Note-se o conhecimento que tem Dante sobre a esfericidade da Terra, conhecimento que não era comum na sua época, uma vez que os ensinamentos oficiais aprovados pela Igreja diziam que o mundo terrestre era plano. Confirma a esfericidade do globo pela mudança do céu estrelado no hemisfério sul. Além das informações geográficas, pois diz-nos que este hemisfério está coberto de água, e a ciência moderna corrobora que os quatro quintos da terra emergidas se encontram no hemisfério norte.
Alguns exegetas da Divina Comédia enfatizam que Ulisses foi castigado pelo seu orgulho em querer conhecer tudo, e está condenado no inferno pela sua ânsia desmedida de conhecimento e aventura, já que Dante sim, pisará e atravessará a montanha do Purgatório guiado e ensinado pelo seu mentor Virgílio seguindo as instruções dadas a ele por Beatriz, a amada falecida de Dante e seu guia no último Cântico do poema, o do Paraíso. Recordemos que o próprio Dante era teólogo… e que tinha que se curvar às crenças de seu tempo.

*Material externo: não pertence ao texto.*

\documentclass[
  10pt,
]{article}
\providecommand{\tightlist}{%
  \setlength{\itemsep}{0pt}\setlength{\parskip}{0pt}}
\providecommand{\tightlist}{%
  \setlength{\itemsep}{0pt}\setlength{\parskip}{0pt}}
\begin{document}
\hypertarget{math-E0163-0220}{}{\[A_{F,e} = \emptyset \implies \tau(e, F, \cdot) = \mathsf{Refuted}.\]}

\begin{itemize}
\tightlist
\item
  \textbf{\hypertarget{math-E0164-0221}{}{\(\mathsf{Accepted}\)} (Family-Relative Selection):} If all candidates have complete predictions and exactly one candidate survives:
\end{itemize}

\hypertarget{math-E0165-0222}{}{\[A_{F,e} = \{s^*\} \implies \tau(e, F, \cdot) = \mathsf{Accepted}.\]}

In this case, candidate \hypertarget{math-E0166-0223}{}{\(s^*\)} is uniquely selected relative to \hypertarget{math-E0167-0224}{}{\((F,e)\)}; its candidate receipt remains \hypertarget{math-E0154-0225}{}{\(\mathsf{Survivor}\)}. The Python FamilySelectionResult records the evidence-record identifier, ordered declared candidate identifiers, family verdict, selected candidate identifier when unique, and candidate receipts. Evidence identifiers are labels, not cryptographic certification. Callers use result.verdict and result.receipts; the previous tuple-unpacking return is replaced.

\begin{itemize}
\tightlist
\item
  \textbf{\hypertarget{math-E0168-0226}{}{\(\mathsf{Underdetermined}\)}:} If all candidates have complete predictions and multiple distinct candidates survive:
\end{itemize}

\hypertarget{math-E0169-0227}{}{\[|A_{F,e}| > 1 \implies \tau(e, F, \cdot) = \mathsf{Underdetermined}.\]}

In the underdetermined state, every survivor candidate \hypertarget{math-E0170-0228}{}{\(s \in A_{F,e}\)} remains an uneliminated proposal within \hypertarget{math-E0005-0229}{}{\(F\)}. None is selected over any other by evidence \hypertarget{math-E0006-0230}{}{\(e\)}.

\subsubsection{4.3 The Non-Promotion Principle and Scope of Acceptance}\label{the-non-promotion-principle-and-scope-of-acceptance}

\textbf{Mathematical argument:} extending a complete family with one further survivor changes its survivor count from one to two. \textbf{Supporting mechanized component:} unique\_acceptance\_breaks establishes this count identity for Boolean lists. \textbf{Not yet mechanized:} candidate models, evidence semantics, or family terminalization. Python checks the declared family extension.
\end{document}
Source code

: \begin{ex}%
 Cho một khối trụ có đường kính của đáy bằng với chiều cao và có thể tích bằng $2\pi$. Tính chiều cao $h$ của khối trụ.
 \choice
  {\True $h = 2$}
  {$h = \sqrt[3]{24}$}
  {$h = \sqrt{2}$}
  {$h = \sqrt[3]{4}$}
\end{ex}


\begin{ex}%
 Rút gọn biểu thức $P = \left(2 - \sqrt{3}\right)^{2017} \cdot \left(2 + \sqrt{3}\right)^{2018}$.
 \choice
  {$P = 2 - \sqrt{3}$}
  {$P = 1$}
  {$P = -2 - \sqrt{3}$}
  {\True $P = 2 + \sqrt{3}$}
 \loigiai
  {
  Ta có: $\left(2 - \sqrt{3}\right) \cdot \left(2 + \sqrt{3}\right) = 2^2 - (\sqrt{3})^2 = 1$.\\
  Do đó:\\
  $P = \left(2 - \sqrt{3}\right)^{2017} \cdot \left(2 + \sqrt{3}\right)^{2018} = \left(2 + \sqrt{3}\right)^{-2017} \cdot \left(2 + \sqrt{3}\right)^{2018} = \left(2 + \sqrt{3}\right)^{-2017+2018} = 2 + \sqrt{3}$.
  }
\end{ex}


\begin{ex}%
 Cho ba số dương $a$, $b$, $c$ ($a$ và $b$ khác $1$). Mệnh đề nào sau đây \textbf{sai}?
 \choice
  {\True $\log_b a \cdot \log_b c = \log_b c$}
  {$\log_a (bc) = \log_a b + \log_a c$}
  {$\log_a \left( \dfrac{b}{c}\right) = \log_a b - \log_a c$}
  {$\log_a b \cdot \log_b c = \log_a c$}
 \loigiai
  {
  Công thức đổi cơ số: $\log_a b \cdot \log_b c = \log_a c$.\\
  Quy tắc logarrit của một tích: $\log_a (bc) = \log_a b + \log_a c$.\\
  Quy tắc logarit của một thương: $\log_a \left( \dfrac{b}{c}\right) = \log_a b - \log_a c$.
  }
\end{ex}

O poeta lisboeta Fernando Pessoa, mais de quinhentos anos depois e fazendo eco de uma frase do romano Pompeu (navegar é necessário, viver não é necessário) soube captar, no seguinte poema, o verdadeiro espírito que animou Ulisses, o espírito de superação, de conhecimento e experiência para transmutá-la em sabedoria.
Para terminar, espero encorajar o leitor a começar a leitura da Divina Comédia, invocando anteriormente, é claro, a musa Polimnia, a dos cantos sagrados e da poesia sacra, que certamente inspirou Dante na sua obra imortal.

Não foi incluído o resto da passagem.